Подгузов осознал эту хрупкость слишком поздно. Ужасный случай открыл ему глаза... Однажды он стоял в очереди в магазине; стоял, обтекаемый юркими старушками, вскидывал брови на неимоверные ценники и с достоинством кивал на приветствия сограждан. Раньше, в портфельные времена, он получал продукты через служебный вход, из рук завмага Антонины Егоровны, но внезапное и неестественное изобилие прилавков вернуло его в народную гущу. Приближалась заветная столешница, где орудовали ловкие руки продавщицы Валентины. Там шлепались хладнокровные немигающие селедки, вертелась под ножом дорогая колбаска, и длинные поезда сосисок прибывали на платформу весов. Подгузов уже нащупывал в кармане портмоне, как вдруг магазинная дверь громко хлопнула и отскочила, вибрируя. В залу мирного торжища ввалились трое коротко стриженных мордатых молодцов. Вероятно, так же входила в буржуйские лавки революционная матросская братва, описанная с восторгом у раннего Подгузова.
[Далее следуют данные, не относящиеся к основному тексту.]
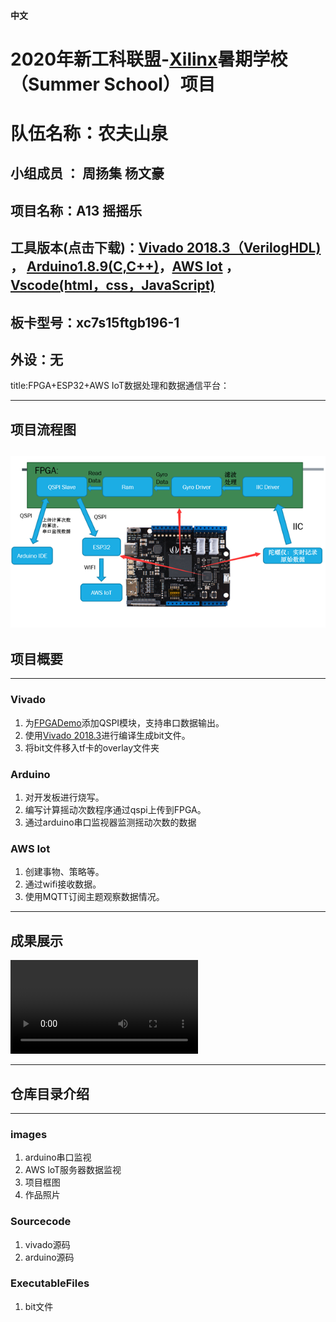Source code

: #### 中文
# 2020年新工科联盟-[Xilinx](https://www.xilinx.com/)暑期学校（Summer School）项目
# 队伍名称：农夫山泉
## 小组成员 ： 周扬集  杨文豪
## 项目名称：A13 摇摇乐
## 工具版本(点击下载)：[Vivado 2018.3（VerilogHDL)](https://china.xilinx.com) ， [Arduino1.8.9(C,C++)](https://www.arduino.cc/en/Main/Software)，[AWS Iot](https://aws.amazon.com/tw/education/awseducate/) ，[Vscode(html，css，JavaScript)](https://code.visualstudio.com/)
## 板卡型号：xc7s15ftgb196-1
## 外设：无

title:FPGA+ESP32+AWS IoT数据处理和数据通信平台：

---
## 项目流程图
![blockdiagram](images/blockdiagram.png)
---
## 项目概要 
---
### Vivado
1. 为[FPGADemo](https://github.com/DoneSEA/SEA)添加QSPI模块，支持串口数据输出。
2. 使用[Vivado 2018.3](https://china.xilinx.com)进行编译生成bit文件。
3. 将bit文件移入tf卡的overlay文件夹
### Arduino
1. 对开发板进行烧写。
2. 编写计算摇动次数程序通过qspi上传到FPGA。
3. 通过arduino串口监视器监测摇动次数的数据
### AWS Iot
1. 创建事物、策略等。
2. 通过wifi接收数据。
3. 使用MQTT订阅主题观察数据情况。


---
## 成果展示
![video](video.mp4)

---
## 仓库目录介绍
---
### images
1. arduino串口监视
2. AWS loT服务器数据监视
3. 项目框图
4. 作品照片

### Sourcecode
1. vivado源码
2. arduino源码


### ExecutableFiles
1. bit文件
Но писателю было не до параллелей: его грубо оттолкнули, а когда он попробовал сопротивляться, выругали непонятными словами:
— Ты че, в натуре, тормоз?
Подгузов огляделся, ища поддержки, но народ безмолвствовал. Стриженые покупали водку и что-то еще; продавщица мгновенно подавала. Когда они набрали, что хотели, один мордатый, швырнув небрежно деньги, спросил, ткнув в писателя пальцем:
— Валь, что это за чудовище с портфелем, ты не знаешь? — и презрительно засмеялся.
Валька, знавшая Подгузова много лет, только холуйски подхихикнула. Писатель от обиды потерял самообладание.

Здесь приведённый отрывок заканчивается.